• TASK OBJECTIVE: Locate each line below that includes "your" and reproduce it.

• EXTRACTED DATA:
********************

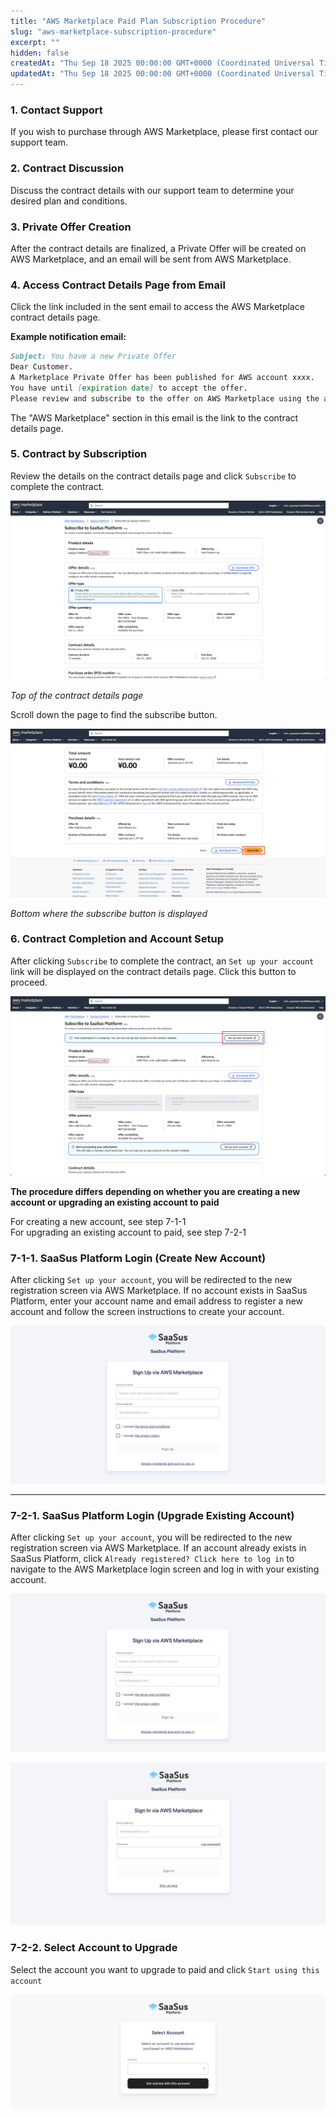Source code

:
 ```yaml
---
title: "AWS Marketplace Paid Plan Subscription Procedure"
slug: "aws-marketplace-subscription-procedure"
excerpt: ""
hidden: false
createdAt: "Thu Sep 18 2025 00:00:00 GMT+0000 (Coordinated Universal Time)"
updatedAt: "Thu Sep 18 2025 00:00:00 GMT+0000 (Coordinated Universal Time)"
---
```


### 1. Contact Support

If you wish to purchase through AWS Marketplace, please first contact our support team.

### 2. Contract Discussion

Discuss the contract details with our support team to determine your desired plan and conditions.

### 3. Private Offer Creation

After the contract details are finalized, a Private Offer will be created on AWS Marketplace, and an email will be sent from AWS Marketplace.

### 4. Access Contract Details Page from Email

Click the link included in the sent email to access the AWS Marketplace contract details page.

**Example notification email:**

```markdown
Subject: You have a new Private Offer
Dear Customer.
A Marketplace Private Offer has been published for AWS account xxxx.
You have until [expiration date] to accept the offer.
Please review and subscribe to the offer on AWS Marketplace using the appropriate credentials for the above AWS account.
```
The "AWS Marketplace" section in this email is the link to the contract details page.

### 5. Contract by Subscription

Review the details on the contract details page and click `Subscribe` to complete the contract.

![](/img/part-4/account-settings/aws-marketplace-subscription-procedure/image01.png)

*Top of the contract details page*

Scroll down the page to find the subscribe button.

![](/img/part-4/account-settings/aws-marketplace-subscription-procedure/image02.png)

*Bottom where the subscribe button is displayed*

### 6. Contract Completion and Account Setup

After clicking `Subscribe` to complete the contract, an `Set up your account` link will be displayed on the contract details page. Click this button to proceed.

![](/img/part-4/account-settings/aws-marketplace-subscription-procedure/image03.png)

**The procedure differs depending on whether you are creating a new account or upgrading an existing account to paid**

For creating a new account, see step 7-1-1  
For upgrading an existing account to paid, see step 7-2-1

### 7-1-1. SaaSus Platform Login (Create New Account)

After clicking `Set up your account`, you will be redirected to the new registration screen via AWS Marketplace. If no account exists in SaaSus Platform, enter your account name and email address to register a new account and follow the screen instructions to create your account.

![915e21a-image](/img/part-4/account-settings/procedure-for-applying-for-a-paid-plan/915e21a-image.png)

***

### 7-2-1. SaaSus Platform Login (Upgrade Existing Account)

After clicking `Set up your account`, you will be redirected to the new registration screen via AWS Marketplace. If an account already exists in SaaSus Platform, click `Already registered? Click here to log in` to navigate to the AWS Marketplace login screen and log in with your existing account.

![a677094-image](/img/part-4/account-settings/procedure-for-applying-for-a-paid-plan/a677094-image.png)

![f3eaabf-image](/img/part-4/account-settings/procedure-for-applying-for-a-paid-plan/f3eaabf-image.png)

### 7-2-2. Select Account to Upgrade

Select the account you want to upgrade to paid and click `Start using this account`

![e15cc67-image](/img/part-4/account-settings/procedure-for-applying-for-a-paid-plan/e15cc67-image.png)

********************

• OUTPUT BELOW:
Discuss the contract details with our support team to determine your desired plan and conditions.
After clicking `Subscribe` to complete the contract, an `Set up your account` link will be displayed on the contract details page. Click this button to proceed.
After clicking `Set up your account`, you will be redirected to the new registration screen via AWS Marketplace. If no account exists in SaaSus Platform, enter your account name and email address to register a new account and follow the screen instructions to create your account.
After clicking `Set up your account`, you will be redirected to the new registration screen via AWS Marketplace. If an account already exists in SaaSus Platform, click `Already registered? Click here to log in` to navigate to the AWS Marketplace login screen and log in with your existing account.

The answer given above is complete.